Getting Started - DeeEmm/DIY-Flow-Bench GitHub Wiki
The Following guide will walk you through what is required to get the DIYFB system up and running on your bench. Currently we support both MAF based benches and Differential (orifice) style benches.
The system comprises of three distinct aspects:
- The MCU / Shield
- The physical hardware
- The software
The MCU / shield
The recommended MCU is the Wemos D1 R32. The DIYFB shield is designed to work with this specific MCU.
Any ESP32 based MCU will run the DIYFB software, and any 'UNO' sized ESP32 board will be pin compatible with the DIYFB shield. You should be able to edit the pin configuration file (pins.json) to make your board work with the ESP32 shield.
The shield itself is a DIY self-solder shield designed to be easy to build, and utilises readily available components.
If you are a novice we recommend sticking with the recommended Wemos D1 board and official DIYFB shield and recommended component selection. It is however possible to substitute components and MCUs with the appropriate corresponding code changes, as well as designing your own PCB or breadboard design.
More detailed information on the shield can be found in the 'Shield Design' section
Physical Hardware
There are many ways to build the physical bench, but all flow benches consist of the same basic configuration: A vacuum source, A measuring or metering section and the test surface.
The most simple MAF based bench consists of a shop vac for a vacuum source, and a length of 80/90/100mm tube to mount the MAF in with a suitable test surface at the end. More complex DIY flow bench designs are available, for example the PTS differential style bench plans are widely recognised and comparable with other industry standard products.
The design of the bench is entirely at the users choice, but it should be considered that the performance of the vacuum source will have a direct impact on the ability of your bench. The DIYFB code will work as a 'floating depression' style bench for simple systems but the ability to test at a fixed depression at an industry standard level should not be overlooked.

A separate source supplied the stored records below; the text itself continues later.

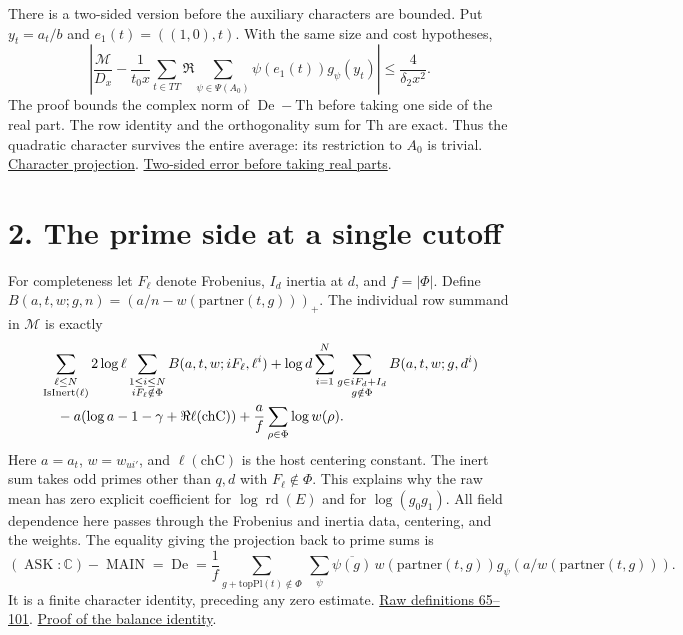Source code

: \documentclass[11pt]{article}
\newcommand{\base}{https://github.com/Deicyde/riemann-hypothesis/blob/e7c8972c701d3396947808ab20cc16dc14623d33/src/}
\newcommand{\pin}[3]{\href{\base#1.lean\##2}{#3}}
\newcommand{\landdir}{Development/AutomorphicArithmetic/DedekindLFunctions/LandauTheorems/}
\newcommand{\sz}{Formalism/SizeWindowBrackets/}
\newcommand{\rd}{\operatorname{rd}}
\newcommand{\Ask}{\operatorname{ASK}}
\newcommand{\Main}{\operatorname{MAIN}}
\newcommand{\De}{\operatorname{De}}
\begin{document}
There is a two-sided version before the auxiliary characters are bounded. Put $y_t=a_t/b$ and $e_1(t)=((1,0),t)$. With the same size and cost hypotheses,
\begin{equation}
 \left|\frac{\mathcal M}{D_x}
 -\frac{1}{t_0 x}\sum_{t\in TT}\Re\sum_{\psi\in\Psi(A_0)}
           \psi(e_1(t))g_\psi(y_t)\right|\le\frac{4}{\delta_2 x^2}.
 \label{eq:proj}
\end{equation}
The proof bounds the complex norm of $\De-\mathrm{Th}$ before taking one side of the real part. The row identity and the orthogonality sum for $\mathrm{Th}$ are exact.
Thus the quadratic character survives the entire average: its restriction to $A_0$ is trivial.
\pin{\landdir ChCore}{L28-L71}{Character projection}.
\pin{\landdir ChCore}{L105-L151}{Two-sided error before taking real parts}.

\newpage
\section*{2. The prime side at a single cutoff}
For completeness let $F_\ell$ denote Frobenius, $I_d$ inertia at $d$, and $f=|\Phi|$. Define $B(a,t,w;g,n)=(a/n-w(\mathrm{partner}(t,g)))_+$.
The individual row summand in $\mathcal M$ is exactly
\begin{align*}
 &\sum_{\substack{\ell\le N\\\mathrm{IsInert}(\ell)}}2\log\ell
   \sum_{\substack{1\le i\le N\\ iF_\ell\notin\Phi}} B(a,t,w;iF_\ell,\ell^i)
 +\log d\sum_{i=1}^N\sum_{\substack{g\in iF_d+ I_d\\g\notin\Phi}}B(a,t,w;g,d^i)\\
 &\hspace{4mm} -a(\log a-1-\gamma+\Re\ell(\mathrm{chC}))
     +\frac af\sum_{\rho\in\Phi}\log w(\rho).
\end{align*}
Here $a=a_t$, $w=w_{u i'}$, and $\ell(\mathrm{chC})$ is the host centering constant.
The inert sum takes odd primes other than $q,d$ with $F_\ell\notin\Phi$. This explains why the raw mean has zero explicit coefficient for $\log\rd(E)$ and for $\log(g_0g_1)$. All field dependence here passes through the Frobenius and inertia data, centering, and the weights.
The equality giving the projection back to prime sums is
\[
 (\Ask:\mathbb C)-\Main=\De
 =\frac1f\!\sum_{g+\mathrm{topPl}(t)\notin\Phi}\ \sum_\psi
    \overline{\psi(g)}\,w(\mathrm{partner}(t,g))
             g_\psi\!\left(a/w(\mathrm{partner}(t,g))\right).
\]
It is a finite character identity, preceding any zero estimate.
\pin{\sz FirstPrimeNeSecondPrime}{L65-L101}{Raw definitions 65--101}.
\pin{\landdir ChBalance}{L200-L261}{Proof of the balance identity}.
\end{document}
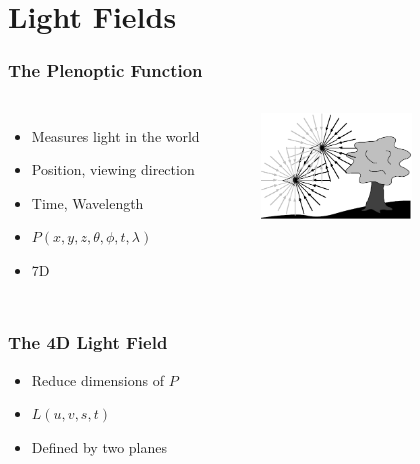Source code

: \documentclass[12pt, compress]{beamer}
\begin{document}
\section{Light Fields}

\begin{frame}[fragile]
	\frametitle{The Plenoptic Function}
	
	\begin{columns}[onlytextwidth]
			\begin{itemize}[<alert@+>]
				\item Measures light in the world
				\item Position, viewing direction
				\item Time, Wavelength
				\item $P(x, y, z, \theta, \phi, t, \lambda)$
				\item 7D
			\end{itemize}
			\begin{figure}
				\captionsetup{font=scriptsize}
				\includegraphics[width = 4cm]{images/plenoptic.png}
				\caption*{\cite{AdelsonBergen}}
			\end{figure}
	\end{columns}
	
\end{frame}

\begin{frame}[fragile]
	\frametitle{The 4D Light Field}
	
	\begin{itemize}[<alert@+>]
		\item Reduce dimensions of $P$
		\item $L(u, v, s, t)$
		\item Defined by two planes
	\end{itemize}
	\begin{center}
	\end{center}
\end{frame}
\end{document}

Currently the firmware supports both MAF based benches and Differential (orifice) style benches.
More detailed information on Bench design can be found in the 'Bench Design' section
The DIYFB Firmware.
The DIYFB firmware is designed to be run on the ESP32 platform This means that it should run an any ESP32 device. The official default recommended device is the Wemos ESP32 D1. Clone versions of these are inexpensive and readily available. The Wemos D1 is an UNO sized ESP32 breakout board that is pin compatible with the official FIYFB shield. The DIYFB Firmware is preconfigured to run on the WEMOS ESP32 D1 without any configuration changes.
For the initial installation, firmware can be uploaded to the ESP32 using a firmware loader. Once the initial firmware has been uploaded, further firmware updates can be made via the GUI.
Additional configuration is then carried out via the configuration page in the GUI.
More detailed information on configuration and setup can be found in the Firmware section.
Official firmware releases are available via the Releases page and via the Master branch
The current development code is available in the DEV branch. Please note that whilst the DEV branch may contain additional functionality and features that are not yet published into the Master branch. DEV code is not yet validated and may contain errors and / or performance issues.
For a production system we always recommend using the current official release.
Getting the right components
If you want to build your own shield, selection of the components you use to build your bench is the most important aspect of ensuring that your build goes smoothly, or in some cases even works at all. Not all MAF sensors are made equal and not all MAF sensors have published flow characteristic data that you can use to set up your MAF sensor within the code.
Similarly the same applies to pressure sensors as well. Pressure sensor choice will have a direct impact on system accuracy and stability.
In both cases you need to select sensors with a range that suits the flow characteristics of the items that you want to test. It's no use choosing an Audi RS4 MAF that flows 860cfm, if you are only going to be testing go-kart engines.
Web UI
The DIYFB system is designed to be used from a tablet or WiFi enabled device with a web browser. It should work with all modern smartphones, tablets and computers. Google Chrome is the recommended browser.
When building your flow bench it is worth considering purchasing a cheap tablet that can be used as the interface. This is the original design intent.
Advanced API communications
An API interface is available via the serial communications interface. This allows access to all menu functions via Serial communications. For example; the Arduino serial monitor. All menu commands are available to the API. Additionally there are various diagnostic commands available to the API that are not available to the regular WebUI.
The system can easily be used via the serial monitor to send command and receive data.
For a full listing of all API commands, please refer to the API section
There is also a HTTP based API. However this still needs some work to bring it up to a usable level.
The HTTP API is designed to be used by third party devices via the ethernet network and provides for bench controls and data to be accessed remotely. For example this could be used by a device such as a RaspberryPi for data logging, or from a remote PC connection to import data directly into Excel.